Kléver Eduardo Jimbo Paladines

Gabriela

 
Quiero tener la fortuna de besar tus labios, suaves arcoíris, luces de antaño. Imaginar el poder de tu mirada, gotas del rocío de la madrugada que despiertan en mi la pasión de la vida, el placer de tomar al mundo en tan delgados dedos finos, la alegría de sentir cada poro de tu cuerpo, cada espacio, cada momento, cada timidez que rige tu forma, cada cabello indulgente que realza el atardecer de este pequeño mundo que nace en tu mirada.
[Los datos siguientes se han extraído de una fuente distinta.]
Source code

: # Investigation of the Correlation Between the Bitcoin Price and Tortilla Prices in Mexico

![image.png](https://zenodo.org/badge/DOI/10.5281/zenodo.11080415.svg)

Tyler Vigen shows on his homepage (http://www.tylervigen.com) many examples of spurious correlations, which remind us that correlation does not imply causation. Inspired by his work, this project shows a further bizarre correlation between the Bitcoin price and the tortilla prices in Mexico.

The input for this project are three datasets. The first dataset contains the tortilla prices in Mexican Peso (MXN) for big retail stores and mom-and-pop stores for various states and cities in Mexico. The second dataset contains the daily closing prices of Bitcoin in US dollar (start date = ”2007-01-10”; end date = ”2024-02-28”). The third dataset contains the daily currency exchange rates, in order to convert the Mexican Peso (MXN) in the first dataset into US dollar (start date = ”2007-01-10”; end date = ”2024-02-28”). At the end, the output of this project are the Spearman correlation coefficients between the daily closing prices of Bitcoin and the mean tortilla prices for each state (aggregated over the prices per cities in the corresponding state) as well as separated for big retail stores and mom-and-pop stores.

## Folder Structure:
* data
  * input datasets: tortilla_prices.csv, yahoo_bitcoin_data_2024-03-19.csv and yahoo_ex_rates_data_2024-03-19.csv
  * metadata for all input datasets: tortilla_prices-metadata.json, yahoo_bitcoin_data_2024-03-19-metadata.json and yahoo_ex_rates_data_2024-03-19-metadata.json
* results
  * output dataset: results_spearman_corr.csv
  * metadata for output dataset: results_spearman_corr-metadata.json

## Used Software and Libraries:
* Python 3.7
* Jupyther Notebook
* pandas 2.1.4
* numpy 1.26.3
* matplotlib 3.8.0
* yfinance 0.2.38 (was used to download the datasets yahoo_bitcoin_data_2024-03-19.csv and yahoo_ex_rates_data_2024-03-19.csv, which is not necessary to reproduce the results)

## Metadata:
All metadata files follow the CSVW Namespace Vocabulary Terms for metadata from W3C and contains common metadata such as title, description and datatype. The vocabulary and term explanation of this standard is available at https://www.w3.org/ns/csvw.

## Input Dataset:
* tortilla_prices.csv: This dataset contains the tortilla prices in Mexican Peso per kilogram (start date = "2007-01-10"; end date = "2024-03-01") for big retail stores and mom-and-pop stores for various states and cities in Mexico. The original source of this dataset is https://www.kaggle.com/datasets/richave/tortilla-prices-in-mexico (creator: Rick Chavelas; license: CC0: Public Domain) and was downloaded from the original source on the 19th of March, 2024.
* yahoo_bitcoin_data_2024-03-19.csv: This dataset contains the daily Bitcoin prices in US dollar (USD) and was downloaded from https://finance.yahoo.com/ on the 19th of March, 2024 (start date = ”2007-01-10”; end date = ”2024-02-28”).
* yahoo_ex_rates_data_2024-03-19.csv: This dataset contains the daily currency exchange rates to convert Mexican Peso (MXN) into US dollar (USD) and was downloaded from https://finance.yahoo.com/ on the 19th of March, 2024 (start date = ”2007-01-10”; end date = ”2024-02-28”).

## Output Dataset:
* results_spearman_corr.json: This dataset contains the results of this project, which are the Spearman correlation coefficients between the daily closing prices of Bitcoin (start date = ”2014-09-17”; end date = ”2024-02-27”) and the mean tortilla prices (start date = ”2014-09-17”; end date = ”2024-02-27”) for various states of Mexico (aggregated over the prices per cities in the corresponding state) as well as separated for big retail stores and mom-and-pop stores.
No quiero ser una sombra en tu horizonte, quiero ser la luz que lo ilumina, quiero ser la poesía de tu sonrisa, la suave caricia de la brisa tímida de primavera.

Se que pido mucho, que me quiero beber el océano de tu ser, robarme la luna de tus pupilas, los relieves del paisaje de tu piel.

El atardecer perfecto estando contigo, escuchando cada palabra, cada sonido, viéndote ser tu, tan perfecta ante mis ojos, que parece ser un sueño que no quiero se vaya al olvido.

Me encanta todo eso, me vuelve más humano, más tierno, más atado a tu sonrisa, y al cabo de todo, es lo que más importa, saber que sonríes, verte feliz, que siempre dejes espacio a tan delicado y suave gesto de la vida.

Aunque el tiempo este en mi contra, tengo el valor de pretenderte, de volar en la historia y creer que puedes ser la indicada para cambiar de órbita a todo el universo de mi mente, de hacer sentir por primera vez ese terrible temor de perderte o peor aún, no tenerte.